The town bought the development rights to 16 acres around the Greek Revival farmhouse some time ago. Now, the family, as well as an informal group of supporters, would like to see the house and the acre it stands on preserved. There will be an open house there tomorrow at 3 p.m. to show the property to anyone interested. Members of the town board have been invited, though they have not expressed support for a deal. Supporters envision a museum that would celebrate East Hampton’s agrarian past — and present. This is an attractive idea, but it presents challenges.
To a certain extent, one difficulty for those who hope the town will buy the farm is that it already has taken on a number of historic properties and not done much with them. Duck Creek Farm at Three Mile Harbor, the Lester farmstead at the corner of Cedar Street and North Main, and perhaps, even more notable, the Amagansett Life-Saving Station. To date, these properties have, to put it mildly, not been used to their full potential, though the signals are good concerning the Life-Saving Station.

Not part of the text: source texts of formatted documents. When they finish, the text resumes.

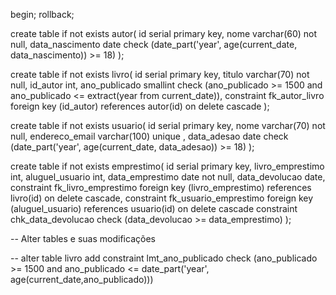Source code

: begin;
rollback;

create table if not exists autor(
	id serial primary key,
	nome varchar(60) not null,
	data_nascimento date check (date_part('year', age(current_date, data_nascimento)) >= 18)
);

create table if not exists livro(
	id serial primary key,
	titulo varchar(70) not null,
	id_autor int,
	ano_publicado smallint check (ano_publicado >= 1500 and ano_publicado <= extract(year from current_date)),
	constraint fk_autor_livro foreign key (id_autor) references autor(id) on delete cascade
);

create table if not exists usuario(
	id serial primary key,
	nome varchar(70) not null,
	endereco_email varchar(100) unique ,
	data_adesao date check (date_part('year', age(current_date, data_adesao)) >= 18)
);

create table if not exists emprestimo(
	id serial primary key,
	livro_emprestimo int,
	aluguel_usuario int,
	data_emprestimo date not null,
	data_devolucao date,
	constraint fk_livro_emprestimo foreign key (livro_emprestimo) references livro(id) on delete cascade,
	constraint fk_usuario_emprestimo foreign key (aluguel_usuario) references usuario(id) on delete cascade
	constraint chk_data_devolucao check (data_devolucao >= data_emprestimo)
);

-- Alter tables e suas modificações

-- alter table livro add constraint lmt_ano_publicado check (ano_publicado >= 1500 and ano_publicado <= date_part('year', age(current_date,ano_publicado)))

Setting any or all of the above up as museums or visitors centers would cost the town real money, but there may be an alternative. In the wake of the McGintee financial scandals, the town has assumed self-imposed parsimony where the preservation fund is concerned. In the current climate, no one appears ready to ask taxpayers to take on a new expense for something nice but not necessary. However, the town might look favorably on acquiring the Sherrill Farm if money to operate it were to come from somewhere else.
There appears to be a ready-made constituency for doing something meaningful with the house — the growing number of farming enthusiasts and those in the slow-food movement here. If a public-private partnership could be worked out, all concerned could ride the wave of locavore zeal. A distinct possibility would be for one of the new community-supported agriculture groups to use the house as its home base, giving staff or interns a place to live upstairs and having meetings and demonstrations on the first floor. Perhaps even the farmers market now held on Fridays in the parking lot at Nick and Toni’s restaurant could move there. The property would be an astonishing opportunity for the right group, perhaps with agricultural use of some of the accompanying 16 acres added to the mix.
As close as one can come to a sense of how town residents would feel about the town’s purchasing the Sherrill Farm comes from voters’ repeated and overwhelming approval of the community preservation fund itself. The economy may have changed since the fund won at the polls, but support could be realistically gauged by putting the proposal before the public at a Town Hall hearing.
Preservation would be only the first step, but we are confident that an end result could be found so that the property remains a community asset rather than being lost to the open real estate market. It may take some doing, creativity, and open minds, but East Hampton should be up to the challenge.